Celle qui les dévisageait était de toute évidence une Valwyne, nota Ædemor. Elle possédait des traits remarquablement fins et délicats, encadrés par une coiffure simple et élégante constituée de tresses et de mèches nouées et rassemblées derrière son cou. La pâleur argentée de ses cheveux faisait ressortir l’étrange couleur violacée de ses yeux mi-clos. Sous son manteau, elle portait une tunique et des chausses de cuir végétal aux teintes sobres, ainsi que des bottes hautes. Sa tenue dissimulait son corps, ce qui la rendait quasiment invisible dans la forêt.

Elle dévisageait sévèrement Grum tout en encochant lentement une deuxième flèche sans le quitter du regard.

— Vous êtes une Valwyne ?

Ædemor balbutiait tant il était désarçonné par la beauté étrange de l’archère.

— Étonnamment perspicace, tala. Ne bougez pas.

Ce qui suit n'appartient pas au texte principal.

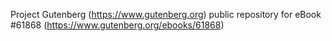 Project Gutenberg (https://www.gutenberg.org) public repository for eBook #61868 (https://www.gutenberg.org/ebooks/61868)
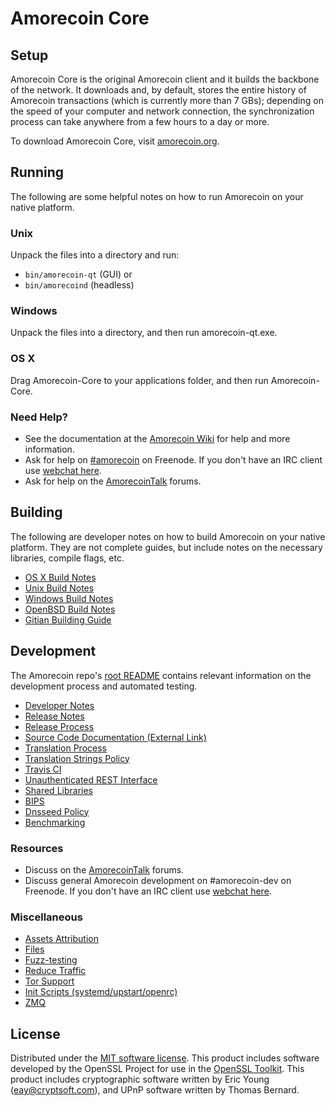 Amorecoin Core
=============

Setup
---------------------
Amorecoin Core is the original Amorecoin client and it builds the backbone of the network. It downloads and, by default, stores the entire history of Amorecoin transactions (which is currently more than 7 GBs); depending on the speed of your computer and network connection, the synchronization process can take anywhere from a few hours to a day or more.

To download Amorecoin Core, visit [amorecoin.org](https://amorecoin.org).

Running
---------------------
The following are some helpful notes on how to run Amorecoin on your native platform.

### Unix

Unpack the files into a directory and run:

- `bin/amorecoin-qt` (GUI) or
- `bin/amorecoind` (headless)

### Windows

Unpack the files into a directory, and then run amorecoin-qt.exe.

### OS X

Drag Amorecoin-Core to your applications folder, and then run Amorecoin-Core.

### Need Help?

* See the documentation at the [Amorecoin Wiki](https://amorecoin.info/)
for help and more information.
* Ask for help on [#amorecoin](http://webchat.freenode.net?channels=amorecoin) on Freenode. If you don't have an IRC client use [webchat here](http://webchat.freenode.net?channels=amorecoin).
* Ask for help on the [AmorecoinTalk](https://amorecointalk.io/) forums.

Building
---------------------
The following are developer notes on how to build Amorecoin on your native platform. They are not complete guides, but include notes on the necessary libraries, compile flags, etc.

- [OS X Build Notes](build-osx.md)
- [Unix Build Notes](build-unix.md)
- [Windows Build Notes](build-windows.md)
- [OpenBSD Build Notes](build-openbsd.md)
- [Gitian Building Guide](gitian-building.md)

Development
---------------------
The Amorecoin repo's [root README](/README.md) contains relevant information on the development process and automated testing.

- [Developer Notes](developer-notes.md)
- [Release Notes](release-notes.md)
- [Release Process](release-process.md)
- [Source Code Documentation (External Link)](https://dev.visucore.com/amorecoin/doxygen/)
- [Translation Process](translation_process.md)
- [Translation Strings Policy](translation_strings_policy.md)
- [Travis CI](travis-ci.md)
- [Unauthenticated REST Interface](REST-interface.md)
- [Shared Libraries](shared-libraries.md)
- [BIPS](bips.md)
- [Dnsseed Policy](dnsseed-policy.md)
- [Benchmarking](benchmarking.md)

### Resources
* Discuss on the [AmorecoinTalk](https://amorecointalk.io/) forums.
* Discuss general Amorecoin development on #amorecoin-dev on Freenode. If you don't have an IRC client use [webchat here](http://webchat.freenode.net/?channels=amorecoin-dev).

### Miscellaneous
- [Assets Attribution](assets-attribution.md)
- [Files](files.md)
- [Fuzz-testing](fuzzing.md)
- [Reduce Traffic](reduce-traffic.md)
- [Tor Support](tor.md)
- [Init Scripts (systemd/upstart/openrc)](init.md)
- [ZMQ](zmq.md)

License
---------------------
Distributed under the [MIT software license](/COPYING).
This product includes software developed by the OpenSSL Project for use in the [OpenSSL Toolkit](https://www.openssl.org/). This product includes
cryptographic software written by Eric Young ([eay@cryptsoft.com](mailto:eay@cryptsoft.com)), and UPnP software written by Thomas Bernard.
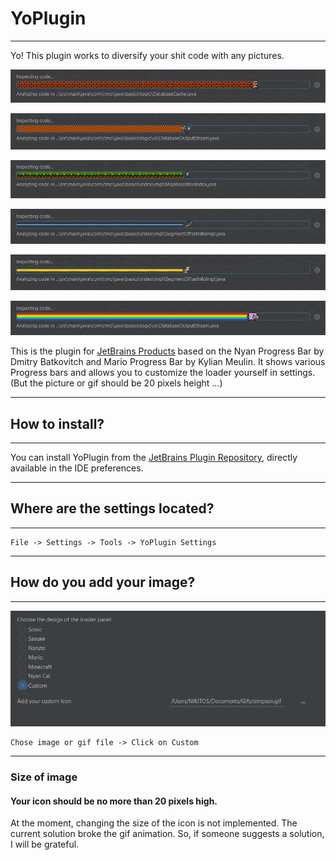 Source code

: # YoPlugin

------------
Yo! This plugin works to diversify your shit code with any pictures.


![MarioProgressBar](https://raw.githubusercontent.com/DUNNIK/YoPlugin/develop/ExamplesForReadme/marioExample.gif)

![SonicProgressBar](https://raw.githubusercontent.com/DUNNIK/YoPlugin/develop/ExamplesForReadme/sonicExample.gif)

![MinecraftProgressBar](https://raw.githubusercontent.com/DUNNIK/YoPlugin/develop/ExamplesForReadme/minecraftExample.gif)

![SasukeProgressBar](https://raw.githubusercontent.com/DUNNIK/YoPlugin/develop/ExamplesForReadme/sasukeExample.gif)

![NarutoProgressBar](https://raw.githubusercontent.com/DUNNIK/YoPlugin/develop/ExamplesForReadme/narutoExample.gif)

![NianCatProgressBar](https://raw.githubusercontent.com/DUNNIK/YoPlugin/develop/ExamplesForReadme/nyanCatExample.gif)

This is the plugin for [JetBrains Products](https://www.jetbrains.com/) based on the Nyan Progress Bar by Dmitry Batkovitch and Mario Progress Bar by Kylian Meulin. It shows various Progress bars and allows you to customize the loader yourself in settings. (But the picture or gif should be 20 pixels height ...)

------------

## How to install?

------------
You can install YoPlugin from the [JetBrains Plugin Repository](https://plugins.jetbrains.com/plugin/16943-yo), directly available in the IDE preferences.

------------

## Where are the settings located?

------------
    File -> Settings -> Tools -> YoPlugin Settings
------------

## How do you add your image?

------------
![img.png](ExamplesForReadme/menu.png)

    Chose image or gif file -> Click on Custom
------------

### Size of image

#### Your icon should be no more than 20 pixels high.

At the moment, changing the size of the icon is not implemented. The current solution broke the gif animation. So, if someone suggests a solution, I will be grateful.

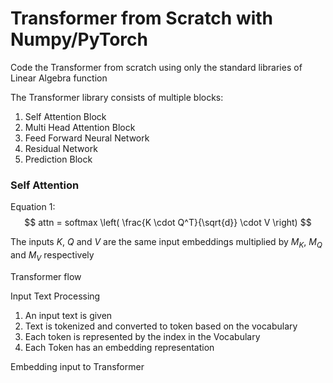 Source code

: # Transformer from Scratch with Numpy/PyTorch

Code the Transformer from scratch using only the standard libraries of Linear Algebra function

The Transformer library consists of multiple blocks:

1. Self Attention Block
2. Multi Head Attention Block
3. Feed Forward Neural Network
4. Residual Network
5. Prediction Block

### Self Attention 

Equation 1:
$$ attn = softmax \left( \frac{K \cdot Q^T}{\sqrt{d}} \cdot V \right) $$ 


The inputs $K$, $Q$ and $V$ are the same input embeddings multiplied by $M_K$, $M_Q$ and $M_V$ respectively

Transformer flow

Input Text Processing
1. An input text is given
2. Text is tokenized and converted to token based on the vocabulary
3. Each token is represented by the index in the Vocabulary
4. Each Token has an embedding representation

Embedding input to Transformer


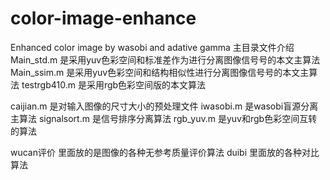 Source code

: # color-image-enhance
Enhanced color image by wasobi and adative gamma
主目录文件介绍
  Main_std.m 是采用yuv色彩空间和标准差作为进行分离图像信号号的本文主算法
  Main_ssim.m 是采用yuv色彩空间和结构相似性进行分离图像信号号的本文主算法
  testrgb410.m 是采用rgb色彩空间版的本文算法

  caijian.m 是对输入图像的尺寸大小的预处理文件
  iwasobi.m 是wasobi盲源分离主算法
  signalsort.m 是信号排序分离算法
  rgb_yuv.m 是yuv和rgb色彩空间互转的算法

  wucan评价 里面放的是图像的各种无参考质量评价算法
  duibi 里面放的各种对比算法
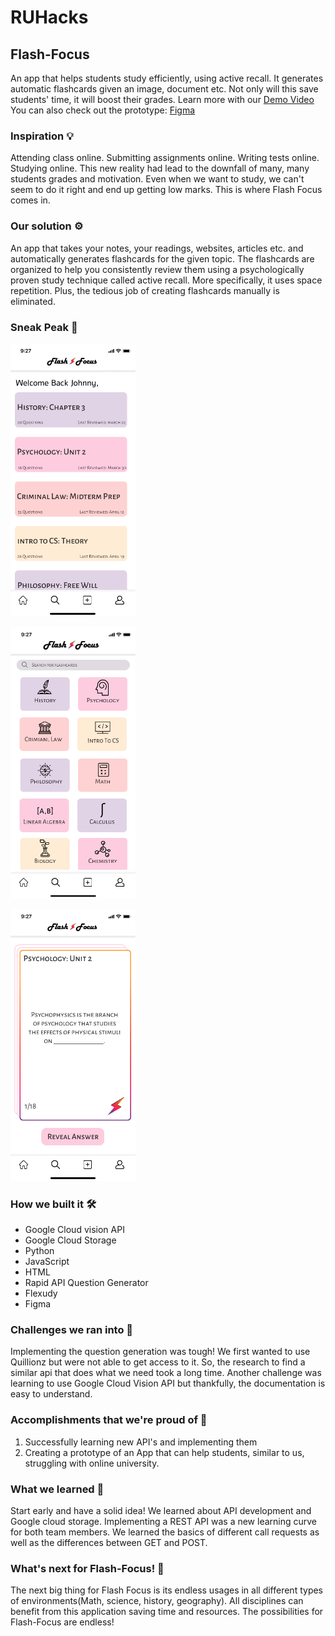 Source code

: # RUHacks
## Flash-Focus
An app that helps students study efficiently, using active recall. It generates automatic flashcards given an image, document etc.
Not only will this save students' time, it will boost their grades.
Learn more with our [Demo Video](https://youtu.be/-lRPSlRt_NI)
You can also check out the prototype: [Figma](https://www.figma.com/proto/F65yx46n20XVJP4hzfL5Ls/App?node-id=2%3A158&scaling=min-zoom&page-id=0%3A1)

### Inspiration 💡
Attending class online. Submitting assignments online. Writing tests online. Studying online.
This new reality had lead to the downfall of many, many students grades and motivation.
Even when we want to study, we can't seem to do it right and end up getting low marks. This 
is where Flash Focus comes in. 

### Our solution ⚙️
An app that takes your notes, your readings, websites, articles etc. and automatically generates flashcards for the given topic.
The flashcards are organized to help you consistently review them using a psychologically proven study technique called active recall.
More specifically, it uses space repetition. Plus, the tedious job of creating flashcards manually is eliminated.

### Sneak Peak 👀
<p float="left">
  <img src="pic1.png" alt="" width="200" />
</p>

<p float="left">
  <img src="pic2.png" alt="" width="200" />
</p>

<p float="left">
  <img src="pic3.png" alt="" width="200" />
</p>  


### How we built it 🛠️
- Google Cloud vision API
- Google Cloud Storage 
- Python
- JavaScript
- HTML
- Rapid API Question Generator
- Flexudy
- Figma

### Challenges we ran into 🚧
Implementing the question generation was tough! We first wanted to use Quillionz but were not able to get access to it.
So, the research to find a similar api that does what we need took a long time.
Another challenge was learning to use Google Cloud Vision API but thankfully, the documentation is easy to understand.

### Accomplishments that we're proud of 🌟
1. Successfully learning new API's and implementing them
2. Creating a prototype of an App that can help students, similar to us, struggling with online university. 

### What we learned 📖
Start early and have a solid idea! We learned about API development and Google cloud storage. Implementing a REST API was a new learning curve for both team members. We learned the basics of different call requests as well as the differences between GET and POST.

### What's next for Flash-Focus! 🚀
The next big thing for Flash Focus is its endless usages in all different types of environments(Math, science, history, geography). All disciplines can benefit from this application saving time and resources. The possibilities for Flash-Focus are endless!

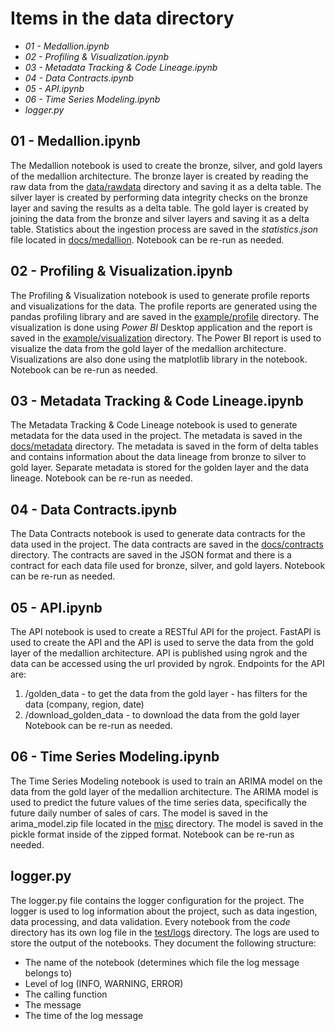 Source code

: # Items in the data directory
- *01 - Medallion.ipynb*
- *02 - Profiling & Visualization.ipynb*
- *03 - Metadata Tracking & Code Lineage.ipynb*
- *04 - Data Contracts.ipynb*
- *05 - API.ipynb*
- *06 - Time Series Modeling.ipynb*
- *logger.py*

## 01 - Medallion.ipynb
The Medallion notebook is used to create the bronze, silver, and gold layers of the medallion architecture.
The bronze layer is created by reading the raw data from the [data/rawdata](../data/rawdata/) directory and saving it as a delta table.
The silver layer is created by performing data integrity checks on the bronze layer and saving the results as a delta table.
The gold layer is created by joining the data from the bronze and silver layers and saving it as a delta table.
Statistics about the ingestion process are saved in the *statistics.json* file located in [docs/medallion](../docs/medallion/).
Notebook can be re-run as needed.

## 02 - Profiling & Visualization.ipynb
The Profiling & Visualization notebook is used to generate profile reports and visualizations for the data.
The profile reports are generated using the pandas profiling library and are saved in the [example/profile](../example/profile/) directory.
The visualization is done using *Power BI* Desktop application and the report is saved in the [example/visualization](../example/visualization/) directory.
The Power BI report is used to visualize the data from the gold layer of the medallion architecture.
Visualizations are also done using the matplotlib library in the notebook.
Notebook can be re-run as needed.

## 03 - Metadata Tracking & Code Lineage.ipynb
The Metadata Tracking & Code Lineage notebook is used to generate metadata for the data used in the project.
The metadata is saved in the [docs/metadata](../docs/metadata/) directory.
The metadata is saved in the form of delta tables and contains information about the data lineage from bronze to silver to gold layer.
Separate metadata is stored for the golden layer and the data lineage.
Notebook can be re-run as needed.

## 04 - Data Contracts.ipynb
The Data Contracts notebook is used to generate data contracts for the data used in the project.
The data contracts are saved in the [docs/contracts](../docs/contracts/) directory.
The contracts are saved in the JSON format and there is a contract for each data file used for bronze, silver, and gold layers.
Notebook can be re-run as needed.

## 05 - API.ipynb
The API notebook is used to create a RESTful API for the project.
FastAPI is used to create the API and the API is used to serve the data from the gold layer of the medallion architecture.
API is published using ngrok and the data can be accessed using the url provided by ngrok.
Endpoints for the API are:
1. /golden_data - to get the data from the gold layer - has filters for the data (company, region, date)
2. /download_golden_data - to download the data from the gold layer
Notebook can be re-run as needed.

## 06 - Time Series Modeling.ipynb
The Time Series Modeling notebook is used to train an ARIMA model on the data from the gold layer of the medallion architecture.
The ARIMA model is used to predict the future values of the time series data, specifically the future daily number of sales of cars.
The model is saved in the arima_model.zip file located in the [misc](../misc/) directory.
The model is saved in the pickle format inside of the zipped format.
Notebook can be re-run as needed.

## logger.py
The logger.py file contains the logger configuration for the project.
The logger is used to log information about the project, such as data ingestion, data processing, and data validation.
Every notebook from the *code* directory has its own log file in the [test/logs](../test/logs/) directory.
The logs are used to store the output of the notebooks.
They document the following structure:
- The name of the notebook (determines which file the log message belongs to)
- Level of log (INFO, WARNING, ERROR)
- The calling function
- The message
- The time of the log message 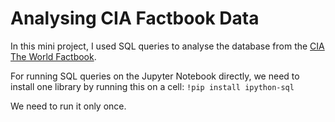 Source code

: # Analysing CIA Factbook Data

In this mini project, I used SQL queries to analyse the database from the [CIA The World Factbook](https://www.cia.gov/the-world-factbook/).

For running SQL queries on the Jupyter Notebook directly, we need to install one library by running this on a cell:
`!pip install ipython-sql`

We need to run it only once.
 
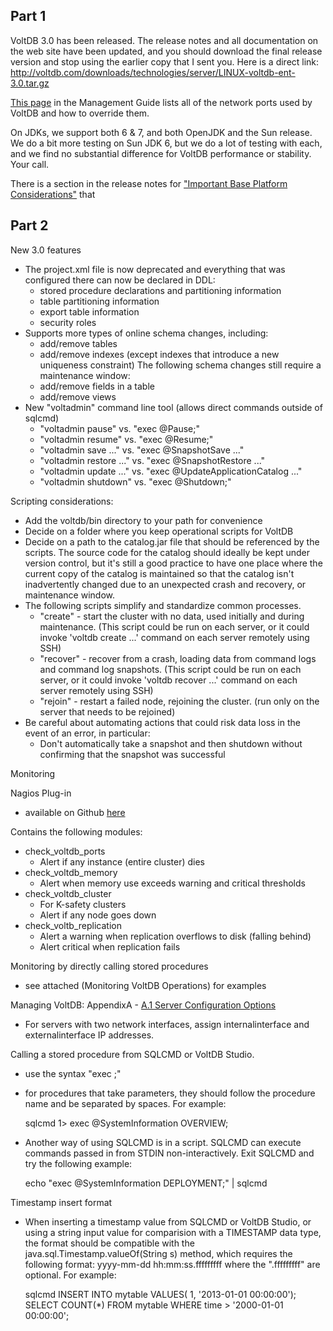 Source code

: Part 1
------

VoltDB 3.0 has been released.  The release notes and all documentation on the web site have been updated, and you should download the final release version and stop using the earlier copy that I sent you.  Here is a direct link:
http://voltdb.com/downloads/technologies/server/LINUX-voltdb-ent-3.0.tar.gz



[This page](http://voltdb.com/docs/MgtGuide/HostConfigPortOpts.php) in the Management Guide lists all of the network ports used by VoltDB and how to override them.

On JDKs, we support both 6 & 7, and both OpenJDK and the Sun release.  We do a bit more testing on Sun JDK 6, but we do a lot of testing with each, and we find no substantial difference for VoltDB performance or stability.  Your call.

There is a section in the release notes for ["Important Base Platform Considerations"](http://voltdb.com/docs/EnterpriseReleaseNotes/index.php#BasePlatformConsiderations) that 

Part 2
------

New 3.0 features

 - The project.xml file is now deprecated and everything that was configured there can now be declared in DDL:
     - stored procedure declarations and partitioning information
     - table partitioning information
     - export table information
     - security roles
 - Supports more types of online schema changes, including:
     - add/remove tables
     - add/remove indexes (except indexes that introduce a new uniqueness constraint)
   The following schema changes still require a maintenance window:
     - add/remove fields in a table
     - add/remove views
 - New "voltadmin" command line tool (allows direct commands outside of sqlcmd)
     - "voltadmin pause" vs. "exec @Pause;"
     - "voltadmin resume" vs. "exec @Resume;"
     - "voltadmin save ..." vs. "exec @SnapshotSave ..."
     - "voltadmin restore ..." vs. "exec @SnapshotRestore ..."
     - "voltadmin update ..." vs. "exec @UpdateApplicationCatalog ..."
     - "voltadmin shutdown" vs. "exec @Shutdown;"

Scripting considerations:

- Add the voltdb/bin directory to your path for convenience
 - Decide on a folder where you keep operational scripts for VoltDB
 - Decide on a path to the catalog.jar file that should be referenced by the scripts.  The source code for the catalog should ideally be kept under version control, but it's still a good practice to have one place where the current copy of the catalog is maintained so that the catalog isn't inadvertently changed due to an unexpected crash and recovery, or maintenance window.
 - The following scripts simplify and standardize common processes.
    - "create" - start the cluster with no data, used initially and during maintenance. (This script could be run on each server, or it could invoke 'voltdb create ...' command on each server remotely using SSH)
    - "recover" - recover from a crash, loading data from command logs and command log snapshots. (This script could be run on each server, or it could invoke 'voltdb recover ...' command on each server remotely using SSH)
    - "rejoin" - restart a failed node, rejoining the cluster. (run only on the server that needs to be rejoined)
 - Be careful about automating actions that could risk data loss in the event of an error, in particular:
    - Don't automatically take a snapshot and then shutdown without confirming that the snapshot was successful


Monitoring

Nagios Plug-in
 - available on Github [here](https://github.com/VoltDB/voltdb-nagios)

 Contains the following modules:
  
 - check_voltdb_ports
    - Alert if any instance (entire cluster) dies
 - check_voltdb_memory
    - Alert when memory use exceeds warning and critical thresholds
 - check_voltdb_cluster
    - For K-safety clusters
    - Alert if any node goes down
 - check_voltb_replication
    - Alert a warning when replication overflows to disk (falling behind)
    - Alert critical when replication fails

Monitoring by directly calling stored procedures

 - see attached (Monitoring VoltDB Operations) for examples

Managing VoltDB: AppendixA - [A.1 Server Configuration Options](http://voltdb.com/docs/MgtGuide/AppxServerConfig.php)
 - For servers with two network interfaces, assign internalinterface and externalinterface IP addresses.


Calling a stored procedure from SQLCMD or VoltDB Studio.

 - use the syntax "exec <procedure name>;"
 - for procedures that take parameters, they should follow the procedure name and be separated by spaces.  For example:
 
    sqlcmd
    1> exec @SystemInformation OVERVIEW;

 - Another way of using SQLCMD is in a script.  SQLCMD can execute commands passed in from STDIN non-interactively.  Exit SQLCMD and try the following example:

    echo "exec @SystemInformation DEPLOYMENT;" | sqlcmd


Timestamp insert format

 - When inserting a timestamp value from SQLCMD or VoltDB Studio, or using a string input value for comparision with a TIMESTAMP data type, the format should be compatible with the java.sql.Timestamp.valueOf(String s) method, which requires the following format: yyyy-mm-dd hh:mm:ss.fffffffff where the ".fffffffff" are optional.  For example:
 
    sqlcmd
    INSERT INTO mytable VALUES( 1, '2013-01-01 00:00:00');
    SELECT COUNT(*) FROM mytable WHERE time > '2000-01-01 00:00:00';

 
 
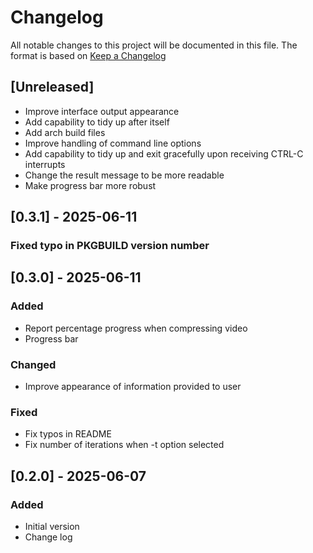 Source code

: # Changelog

All notable changes to this project will be documented in this file.
The format is based on [Keep a Changelog](https://keepachangelog.com/en/1.0.0/)

## [Unreleased]

- Improve interface output appearance
- Add capability to tidy up after itself
- Add arch build files
- Improve handling of command line options
- Add capability to tidy up and exit gracefully upon receiving CTRL-C interrupts
- Change the result message to be more readable
- Make progress bar more robust


## [0.3.1] - 2025-06-11

### Fixed typo in PKGBUILD version number

## [0.3.0] - 2025-06-11

### Added

- Report percentage progress when compressing video
- Progress bar

### Changed

- Improve appearance of information provided to user

### Fixed

- Fix typos in README
- Fix number of iterations when -t option selected

## [0.2.0] - 2025-06-07

### Added

- Initial version
- Change log

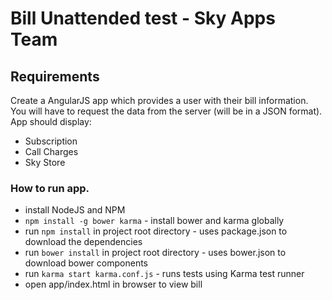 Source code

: # Bill Unattended test - Sky Apps Team

## Requirements

Create a AngularJS app which provides a user with their bill information.
You will have to request the data from the server (will be in a JSON format).
App should display:
 - Subscription
 - Call Charges
 - Sky Store

### How to run app.

- install NodeJS and NPM
- `npm install -g bower karma` - install bower and karma globally 
- run `npm install` in project root directory - uses package.json to download the dependencies
- run `bower install` in project root directory - uses bower.json to download bower components
- run  `karma start karma.conf.js` - runs tests using Karma test runner
- open app/index.html in browser to view bill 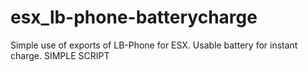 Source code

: # esx_lb-phone-batterycharge
Simple use of exports of LB-Phone for ESX. Usable battery for instant charge. SIMPLE SCRIPT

— Nous… nous n’avons pas d’arme. Nous ne vous voulons aucun mal. Regardez.

Il se releva et fit un tour sur lui-même les mains en l’air.

— Arrête de gesticuler… lui fit Grum. Bon, qu’est-ce que tu veux gamine ? On va pas y passer la nuit !

Le regard de la Valwyne passa d’Ædemor à Grum, semblant les sonder pour évaluer la menace qu’ils constituaient.

Un hurlement glaçant se fit alors entendre non loin d’eux. Un loup de toute évidence. Mais son cri n’avait rien de normal, il résonnait comme une souffrance, écho d’une maladie rongeant sa voix en une toux écorchée.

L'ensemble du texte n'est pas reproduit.